Many sports are an abstraction: American football resembles ground warfare; Scottish Caber may have grown from laying down poles to cross moats during sieges; and baseball… well, okay, I don’t know where baseball came from.
Sheepdog trialing is a sport that remains very close to its origin.The course mimics farm work: The fetch represents the farmer bringing the sheep back to shelter at the end of the day; the drive represents moving sheep from one pasture to another, or to market; the shed represents splitting an individual or group away from the flock for medical attention, slaughter, or some other purpose; and the pen, well, that’s pretty self-evident.
But I’ve grown interested in some of the more subtle rules of trialing and their relevance to farm work. Some are obvious, such as disqualification as a resulting of gripping (biting) the stock. Points deducted for deviating from the course make sense, because a farmer wants to work stock efficiently and quickly.
But one rule puzzled me. ‘Crossing over’ on the outrun occurs when the dog changes direction. If the handler sends it to the right, a dog crosses over if it decides it would rather go to the left and bolts in that direction, crossing the imaginary line between the handler and the sheep. It happens fairly regularly at trials, often because the dog sees sheep at the exhaust pen and decides to go to them instead, or the sheep start to drift away from the dog and it goes into chase mode.

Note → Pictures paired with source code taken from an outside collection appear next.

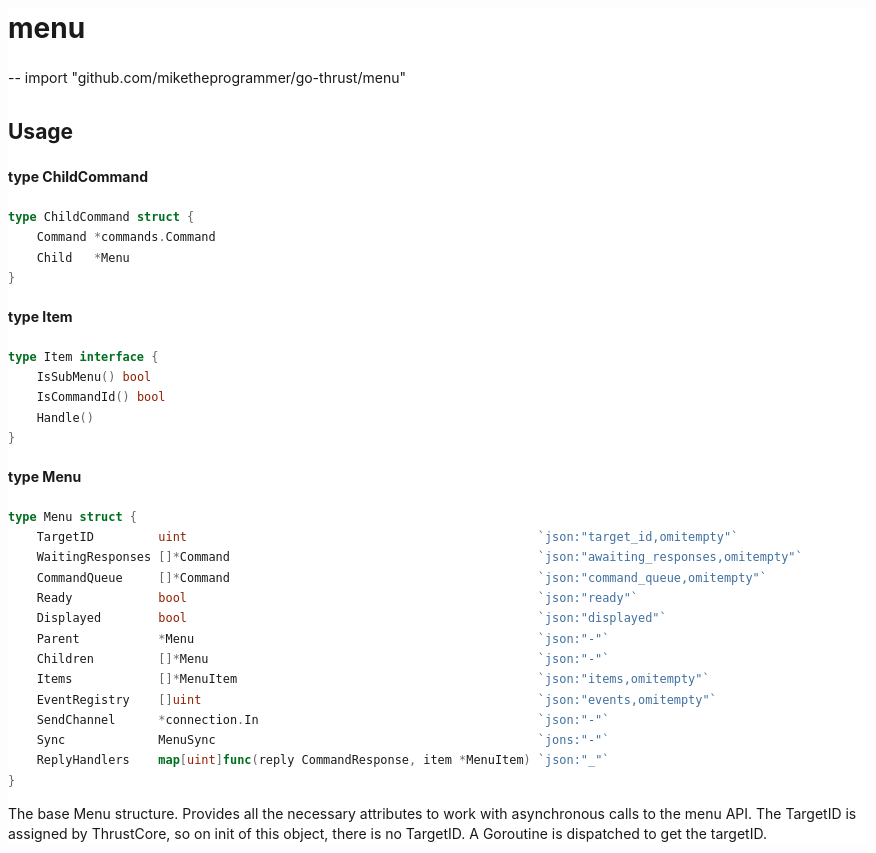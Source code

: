 # menu
--
    import "github.com/miketheprogrammer/go-thrust/menu"


## Usage

#### type ChildCommand

```go
type ChildCommand struct {
	Command *commands.Command
	Child   *Menu
}
```


#### type Item

```go
type Item interface {
	IsSubMenu() bool
	IsCommandId() bool
	Handle()
}
```


#### type Menu

```go
type Menu struct {
	TargetID         uint                                                 `json:"target_id,omitempty"`
	WaitingResponses []*Command                                           `json:"awaiting_responses,omitempty"`
	CommandQueue     []*Command                                           `json:"command_queue,omitempty"`
	Ready            bool                                                 `json:"ready"`
	Displayed        bool                                                 `json:"displayed"`
	Parent           *Menu                                                `json:"-"`
	Children         []*Menu                                              `json:"-"`
	Items            []*MenuItem                                          `json:"items,omitempty"`
	EventRegistry    []uint                                               `json:"events,omitempty"`
	SendChannel      *connection.In                                       `json:"-"`
	Sync             MenuSync                                             `jons:"-"`
	ReplyHandlers    map[uint]func(reply CommandResponse, item *MenuItem) `json:"_"`
}
```

The base Menu structure. Provides all the necessary attributes to work with
asynchronous calls to the menu API. The TargetID is assigned by ThrustCore, so
on init of this object, there is no TargetID. A Goroutine is dispatched to get
the targetID.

The penalty is typically 19 points, of a possible 20 points for the outrun. That’s pretty severe, given that everything else could go perfectly and yet the team gets only the absolute minimum score of one point for that section of the run.
Why such a severe penalty for something that seems like a minor infraction? I asked Brian and a few other handlers at the Island Crossing Trial a couple of weeks ago, but nobody could give a satisfactory answer. So I put the question to the sheepdog email list, and was quickly enlightened.

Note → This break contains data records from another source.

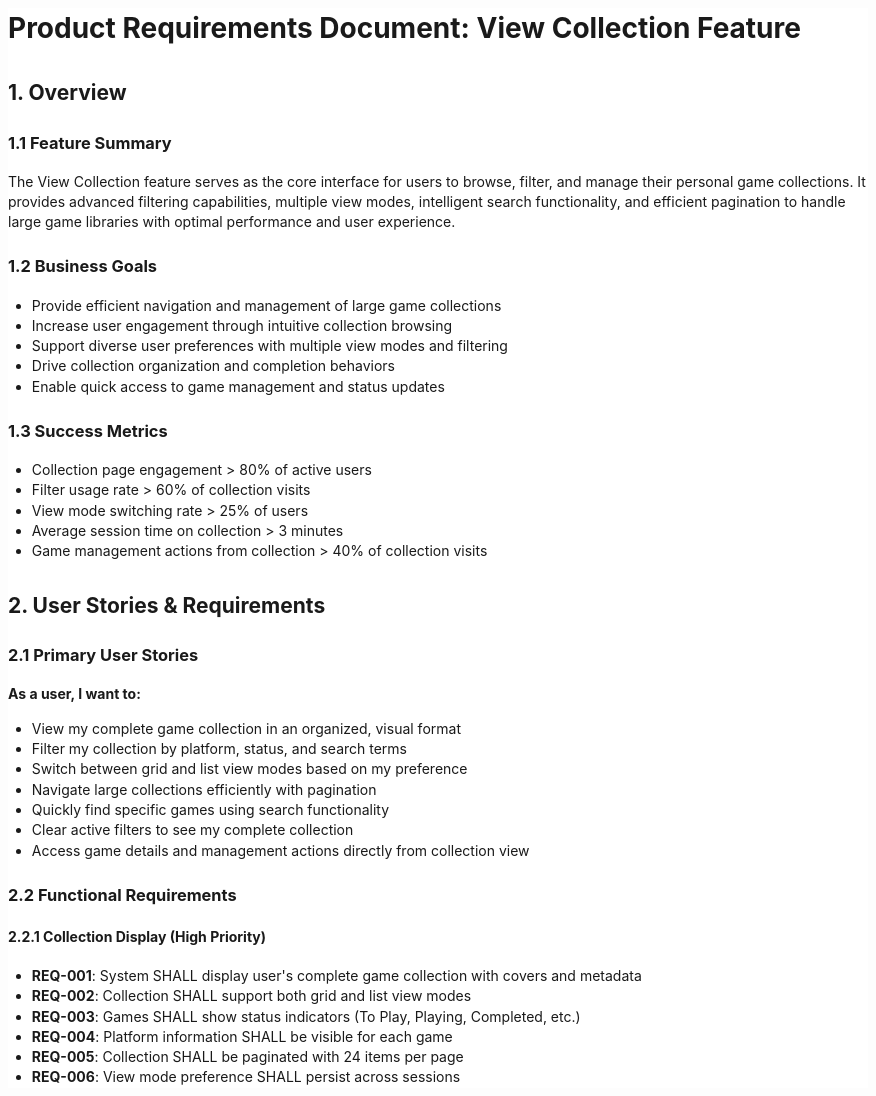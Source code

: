 # Product Requirements Document: View Collection Feature

## 1. Overview

### 1.1 Feature Summary

The View Collection feature serves as the core interface for users to browse, filter, and manage their personal game collections. It provides advanced filtering capabilities, multiple view modes, intelligent search functionality, and efficient pagination to handle large game libraries with optimal performance and user experience.

### 1.2 Business Goals

- Provide efficient navigation and management of large game collections
- Increase user engagement through intuitive collection browsing
- Support diverse user preferences with multiple view modes and filtering
- Drive collection organization and completion behaviors
- Enable quick access to game management and status updates

### 1.3 Success Metrics

- Collection page engagement > 80% of active users
- Filter usage rate > 60% of collection visits
- View mode switching rate > 25% of users
- Average session time on collection > 3 minutes
- Game management actions from collection > 40% of collection visits

## 2. User Stories & Requirements

### 2.1 Primary User Stories

**As a user, I want to:**

- View my complete game collection in an organized, visual format
- Filter my collection by platform, status, and search terms
- Switch between grid and list view modes based on my preference
- Navigate large collections efficiently with pagination
- Quickly find specific games using search functionality
- Clear active filters to see my complete collection
- Access game details and management actions directly from collection view

### 2.2 Functional Requirements

#### 2.2.1 Collection Display (High Priority)

- **REQ-001**: System SHALL display user's complete game collection with covers and metadata
- **REQ-002**: Collection SHALL support both grid and list view modes
- **REQ-003**: Games SHALL show status indicators (To Play, Playing, Completed, etc.)
- **REQ-004**: Platform information SHALL be visible for each game
- **REQ-005**: Collection SHALL be paginated with 24 items per page
- **REQ-006**: View mode preference SHALL persist across sessions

The answer, once I was told, made me slap my forehead. It seems so obvious. Why hadn’t I thought of it? And I think the answer to that question is that sheepdog trialing is a sport, and sometimes you get so tied up in competitive thinking that it blinds you to the obvious.
The reason the penalty for crossing over is severe is that it could have severe consequences on a farm. If there is a hazard to one side of the sheep – an old broken down fence, a highway, or, in the Scottish highlands, a cliff face or mountain side – then the sheep must be protected from it. The dog would be sent in the direction of the hazard, to come between it and the sheep and to prevent them from drifting towards it. If a dog ignores the farmer and chooses the other side for the outrun, the sheep could bolt away from the dog and suffer drastic consequences. A cliff and a disobedient dog's cross over could cost a farmer his livelihood.